Storia della vita del pianista Novecento (Roth), nato su una nave passeggeri che trasporta migranti in America, e ivi vissuto per il resto dei suoi giorni, senza mai mettere piede sulla terraferma. Novecento è un musicista estroso, autodidatta, dotato della facoltà prodigiosa di improvvisare melodie adatte a ogni momento e a ogni persona. Le sue vicende ci vengono dipanate attraverso flashback dal suo migliore amico, il suonatore di tromba Max Tooney (Vince), che nel presente lo sta cercando in ogni landa. Il film non è privo di una potenza visiva abbacinante: il mare, con le sue tempeste, la sua immensità, la sublime melodia scandita dal pianoforte del protagonista, ci culla dolcemente per tutto il tempo partorendo un'illusione di capolavoro che però non è affatto tale. E spiace dirlo.

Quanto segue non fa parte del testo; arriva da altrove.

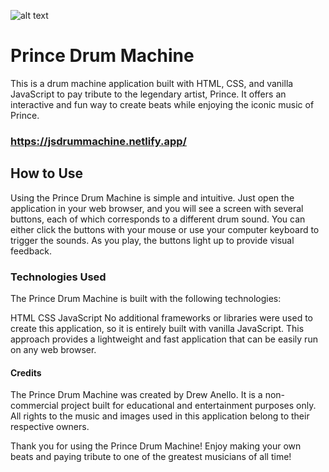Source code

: ![alt text](https://i.imgur.com/ywjHqRu.png)

# Prince Drum Machine
This is a drum machine application built with HTML, CSS, and vanilla JavaScript to pay tribute to the legendary artist, Prince. It offers an interactive and fun way to create beats while enjoying the iconic music of Prince.

### https://jsdrummachine.netlify.app/

## How to Use
Using the Prince Drum Machine is simple and intuitive. Just open the application in your web browser, and you will see a screen with several buttons, each of which corresponds to a different drum sound. You can either click the buttons with your mouse or use your computer keyboard to trigger the sounds. As you play, the buttons light up to provide visual feedback.

### Technologies Used
The Prince Drum Machine is built with the following technologies:

HTML
CSS
JavaScript
No additional frameworks or libraries were used to create this application, so it is entirely built with vanilla JavaScript. This approach provides a lightweight and fast application that can be easily run on any web browser.

#### Credits
The Prince Drum Machine was created by Drew Anello. It is a non-commercial project built for educational and entertainment purposes only. All rights to the music and images used in this application belong to their respective owners.

Thank you for using the Prince Drum Machine! Enjoy making your own beats and paying tribute to one of the greatest musicians of all time!
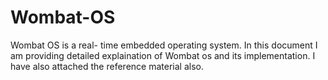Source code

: # Wombat-OS
Wombat OS is a real- time embedded operating system. In this document I am providing detailed explaination of Wombat os and its implementation.
I have also attached the reference material also.
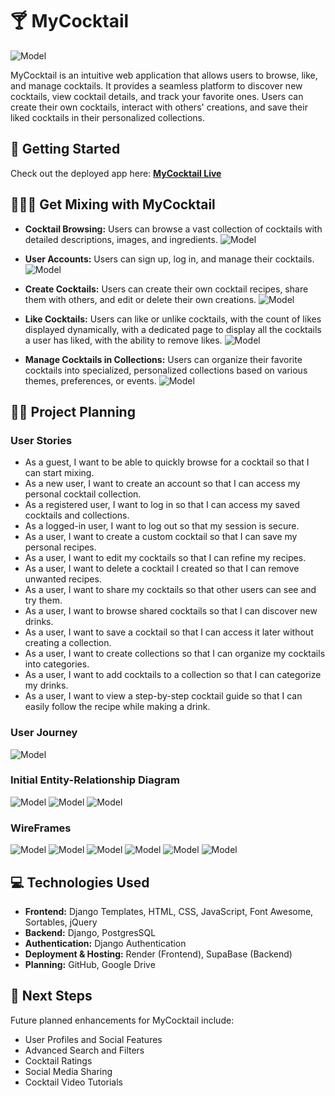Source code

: # 🍸 MyCocktail
![Model](https://github.com/nelvinq/mycocktail/blob/9eca027278d5ccd5fde328497cd891094f04055c/main_app/static/images/MyCocktailLogo-White-small.png)

MyCocktail is an intuitive web application that allows users to browse, like, and manage cocktails. It provides a seamless platform to discover new cocktails, view cocktail details, and track your favorite ones. Users can create their own cocktails, interact with others' creations, and save their liked cocktails in their personalized collections.

## 🥂 Getting Started  
Check out the deployed app here: **[MyCocktail Live](https://mycocktail.onrender.com/)**

## 🍹🤵‍♀️ Get Mixing with MyCocktail
- **Cocktail Browsing:** Users can browse a vast collection of cocktails with detailed descriptions, images, and ingredients.
![Model](https://github.com/nelvinq/mycocktail/blob/c34aa1227c216981f3e8d618b9f85954d6504bc4/main_app/static/images/feature1.jpg)

- **User Accounts:** Users can sign up, log in, and manage their cocktails.
![Model](https://github.com/nelvinq/mycocktail/blob/c34aa1227c216981f3e8d618b9f85954d6504bc4/main_app/static/images/feature2.jpg)

- **Create Cocktails:** Users can create their own cocktail recipes, share them with others, and edit or delete their own creations.
![Model](https://github.com/nelvinq/mycocktail/blob/c34aa1227c216981f3e8d618b9f85954d6504bc4/main_app/static/images/feature3.jpg)

- **Like Cocktails:** Users can like or unlike cocktails, with the count of likes displayed dynamically, with a dedicated page to display all the cocktails a user has liked, with the ability to remove likes.
![Model](https://github.com/nelvinq/mycocktail/blob/c34aa1227c216981f3e8d618b9f85954d6504bc4/main_app/static/images/feature4.jpg)

- **Manage Cocktails in Collections:** Users can organize their favorite cocktails into specialized, personalized collections based on various themes, preferences, or events.
![Model](https://github.com/nelvinq/mycocktail/blob/c34aa1227c216981f3e8d618b9f85954d6504bc4/main_app/static/images/feature5.jpg)

## 👨‍💻 Project Planning  
### User Stories
- As a guest, I want to be able to quickly browse for a cocktail so that I can start mixing.
- As a new user, I want to create an account so that I can access my personal cocktail collection.
- As a registered user, I want to log in so that I can access my saved cocktails and collections.
- As a logged-in user, I want to log out so that my session is secure.
- As a user, I want to create a custom cocktail so that I can save my personal recipes.
- As a user, I want to edit my cocktails so that I can refine my recipes.
- As a user, I want to delete a cocktail I created so that I can remove unwanted recipes.
- As a user, I want to share my cocktails so that other users can see and try them.
- As a user, I want to browse shared cocktails so that I can discover new drinks.
- As a user, I want to save a cocktail so that I can access it later without creating a collection.
- As a user, I want to create collections so that I can organize my cocktails into categories.
- As a user, I want to add cocktails to a collection so that I can categorize my drinks.
- As a user, I want to view a step-by-step cocktail guide so that I can easily follow the recipe while making a drink.

### User Journey
![Model](https://github.com/nelvinq/mycocktail/blob/9eca027278d5ccd5fde328497cd891094f04055c/main_app/static/images/User%20Journey.jpg)

### Initial Entity-Relationship Diagram
![Model](https://github.com/nelvinq/mycocktail/blob/2a641fb9796660b552ebf6e410f7721bb1081c4e/main_app/static/images/erd1.jpg)
![Model](https://github.com/nelvinq/mycocktail/blob/2a641fb9796660b552ebf6e410f7721bb1081c4e/main_app/static/images/erd2.jpg)
![Model](https://github.com/nelvinq/mycocktail/blob/2a641fb9796660b552ebf6e410f7721bb1081c4e/main_app/static/images/erd3.jpg)

### WireFrames
![Model](https://github.com/nelvinq/mycocktail/blob/9eca027278d5ccd5fde328497cd891094f04055c/main_app/static/images/wf1.jpg)
![Model](https://github.com/nelvinq/mycocktail/blob/9eca027278d5ccd5fde328497cd891094f04055c/main_app/static/images/wf2.jpg)
![Model](https://github.com/nelvinq/mycocktail/blob/9eca027278d5ccd5fde328497cd891094f04055c/main_app/static/images/wf3.jpg)
![Model](https://github.com/nelvinq/mycocktail/blob/9eca027278d5ccd5fde328497cd891094f04055c/main_app/static/images/wf4.jpg)
![Model](https://github.com/nelvinq/mycocktail/blob/9eca027278d5ccd5fde328497cd891094f04055c/main_app/static/images/wf5.jpg)
![Model](https://github.com/nelvinq/mycocktail/blob/9eca027278d5ccd5fde328497cd891094f04055c/main_app/static/images/wf6.jpg)

## 💻 Technologies Used  
- **Frontend:** Django Templates, HTML, CSS, JavaScript, Font Awesome, Sortables, jQuery
- **Backend:** Django, PostgresSQL
- **Authentication:** Django Authentication
- **Deployment & Hosting:** Render (Frontend), SupaBase (Backend)  
- **Planning:**  GitHub, Google Drive

## 🚧 Next Steps  
Future planned enhancements for MyCocktail include:  
- User Profiles and Social Features
- Advanced Search and Filters
- Cocktail Ratings
- Social Media Sharing
- Cocktail Video Tutorials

Il protagonista non è realistico, e nemmeno la storia lo è, non nascondiamoci dietro a un dito. E' un Forrest Gump senza possedere un briciolo della poesia di Forrest Gump: come il personaggio del film di Zemeckis trascorre i suoi giorni senza una meta precisa, lasciandosi trascinare dal caso, senza andare incontro agli eventi ma aspettando che loro vengano incontro a lui. E qui veniamo alla prima falla: una nave è troppo piccola, risulterà prosaico dirlo, per comprendere la vastità del fluire di un'intera vita. Il ventaglio delle situazioni è limitato: Novecento non ama, non combatte guerre, non conosce persone al di fuori del ristretto microcosmo della nave, non soffre, non piange, non anela a qualcosa: lui suona. Una non vita che ci viene invece narrata come un'esistenza incredibile, fuori dall'ordinario, degna di essere raccontata. Di Novecento non viene indagato niente, non c'è introspezione psicologica, non ci può essere, perché agisce in un campo d'azione troppo limitato. Il materiale a disposizione è troppo misero affinché la costruzione del film si dipani intorno a una trama complessa e non patinata come quella di Tornatore. Il film si nutre di frasi a effetto che lasciano poco superato lo stupore iniziale, si pasce di chili di retorica che trovano il loro acme nel personaggio di Max, quanto mai irritante e fastidioso. Un film retorico in tal misura non può che avere come naturale estuario un finale altrettanto retorico ed irreale, imponente solo all'apparenza: l'uomo che ha vissuto la sua intera vita su una nave, che sceglie di morire assieme ad essa. Perché il suo cedevolissimo amico non prova a convincerlo? Perché non chiama nessuno, perché non informa nessuno che è riuscito a scovare Novecento? Domande che cozzano con la speciosa poesia del film, nondimeno sacrosante. Film bello da guardare, ma che lascia pochissimo in eredità allo spettatore: è come un frutto bellissimo da guardare, di quelli che hanno colori vivi, accecanti, e poi, sono senza sapore.